Why did you decide on a plot that is driven by police corruption and violence?
It’s a little uncomfortable for me to discuss, primarily because I have never really experienced such a thing. I know that it exists. That it exists is just a fact of life in America, especially in this age of the immediacy of social media. Though it may be uncomfortable for me to talk about, based on my personal experience, I look at what happened in Ferguson and what’s happening now with the Standing Rock Sioux Tribe and I find it unbelievable and unconscionable that in both cases you see on one side people who may be carrying placards and chanting, and on the other side, you see armored vehicles, automatic weapons, and face masks.
Why did you choose crime fiction as a medium for addressing these issues?
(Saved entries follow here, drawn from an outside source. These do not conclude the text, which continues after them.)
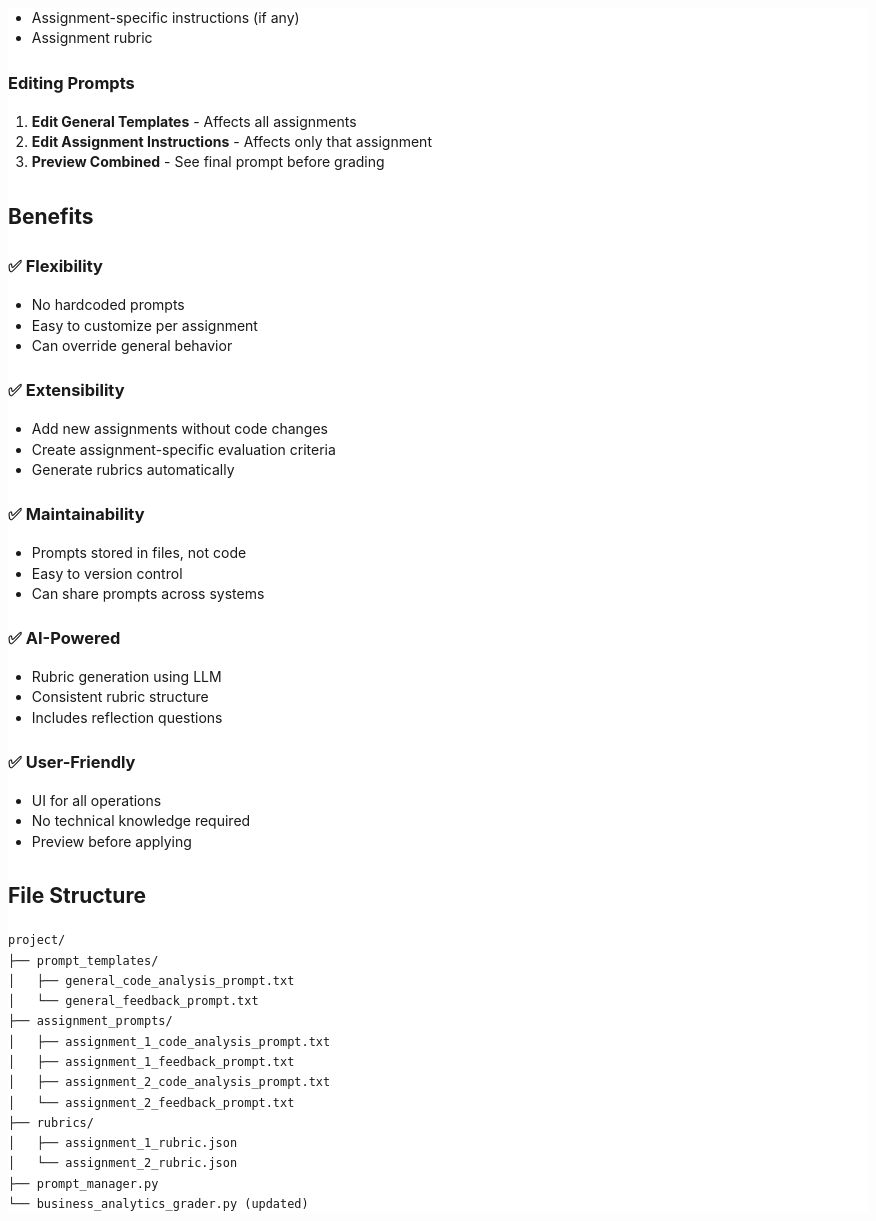    - Assignment-specific instructions (if any)
   - Assignment rubric

### Editing Prompts
1. **Edit General Templates** - Affects all assignments
2. **Edit Assignment Instructions** - Affects only that assignment
3. **Preview Combined** - See final prompt before grading

## Benefits

### ✅ **Flexibility**
- No hardcoded prompts
- Easy to customize per assignment
- Can override general behavior

### ✅ **Extensibility**
- Add new assignments without code changes
- Create assignment-specific evaluation criteria
- Generate rubrics automatically

### ✅ **Maintainability**
- Prompts stored in files, not code
- Easy to version control
- Can share prompts across systems

### ✅ **AI-Powered**
- Rubric generation using LLM
- Consistent rubric structure
- Includes reflection questions

### ✅ **User-Friendly**
- UI for all operations
- No technical knowledge required
- Preview before applying

## File Structure

```
project/
├── prompt_templates/
│   ├── general_code_analysis_prompt.txt
│   └── general_feedback_prompt.txt
├── assignment_prompts/
│   ├── assignment_1_code_analysis_prompt.txt
│   ├── assignment_1_feedback_prompt.txt
│   ├── assignment_2_code_analysis_prompt.txt
│   └── assignment_2_feedback_prompt.txt
├── rubrics/
│   ├── assignment_1_rubric.json
│   └── assignment_2_rubric.json
├── prompt_manager.py
└── business_analytics_grader.py (updated)
```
Crime fiction is a great platform to have these discussions, not necessarily as a full-fledged sounding board, which easily becomes politicized, but as a reflection of who we are as a people, who we are as a nation. To deny these things is just a denial of the reality that impacts us all. Readers are very, very smart at determining when a story has danced around a subject, or avoided a subject altogether. Fiction, for a great number of people, is an easier way to digest what’s actually happening in the world.
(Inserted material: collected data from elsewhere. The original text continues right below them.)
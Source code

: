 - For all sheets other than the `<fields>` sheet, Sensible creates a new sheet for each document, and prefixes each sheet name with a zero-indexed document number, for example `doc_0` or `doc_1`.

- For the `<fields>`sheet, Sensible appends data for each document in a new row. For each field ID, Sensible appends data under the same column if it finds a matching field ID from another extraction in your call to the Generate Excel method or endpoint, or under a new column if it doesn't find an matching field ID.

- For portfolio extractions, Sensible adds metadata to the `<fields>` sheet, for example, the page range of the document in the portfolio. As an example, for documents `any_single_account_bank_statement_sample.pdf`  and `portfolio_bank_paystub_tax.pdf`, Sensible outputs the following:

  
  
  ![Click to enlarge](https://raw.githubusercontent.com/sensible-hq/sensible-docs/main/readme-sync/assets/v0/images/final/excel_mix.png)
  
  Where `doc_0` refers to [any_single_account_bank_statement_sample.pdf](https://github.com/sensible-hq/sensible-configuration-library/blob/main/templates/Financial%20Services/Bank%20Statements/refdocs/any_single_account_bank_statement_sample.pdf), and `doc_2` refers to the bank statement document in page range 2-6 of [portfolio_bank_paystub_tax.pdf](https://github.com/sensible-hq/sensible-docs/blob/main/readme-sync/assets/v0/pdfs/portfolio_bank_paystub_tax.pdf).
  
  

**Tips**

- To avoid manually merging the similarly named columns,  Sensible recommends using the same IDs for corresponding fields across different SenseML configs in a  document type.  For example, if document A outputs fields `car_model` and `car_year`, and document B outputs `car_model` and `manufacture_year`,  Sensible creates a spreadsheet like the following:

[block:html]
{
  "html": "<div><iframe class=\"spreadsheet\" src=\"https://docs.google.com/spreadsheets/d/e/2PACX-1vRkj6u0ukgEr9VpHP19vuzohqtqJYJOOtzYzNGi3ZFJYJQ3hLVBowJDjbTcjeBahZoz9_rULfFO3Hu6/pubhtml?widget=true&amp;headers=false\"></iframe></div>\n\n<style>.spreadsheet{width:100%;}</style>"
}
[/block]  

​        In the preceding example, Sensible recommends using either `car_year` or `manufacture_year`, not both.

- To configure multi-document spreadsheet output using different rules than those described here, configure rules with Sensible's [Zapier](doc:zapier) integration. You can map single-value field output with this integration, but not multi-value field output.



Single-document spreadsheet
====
In August Snow, you draw from a real-life corruption scandal that blew up in Detroit, stemming from former mayor Kwame Kilpatrick’s actions starting in 2008. It seems as though it would have been disingenuous to both the fictional story and the true Detroit to gloss over that part of the city’s recent history in Snow.
I think that’s absolutely true. My brother once said, talking about cities and towns, that things are not as good as residents say they are and they’re not as bad as the media would like you to think. The truth is always somewhere in between. Detroit has taken a lot of knocks. And a lot of that is self-imposed. I see Kwame Kilpatrick as ground zero for the necrotizing bacteria that got into the politics. His infection of the body politic and of the police administration was absolutely horrifying. I’m absolutely certain that the percentage of Detroit cops involved was extremely small. But like bacteria or a virus, something that small can become deadly.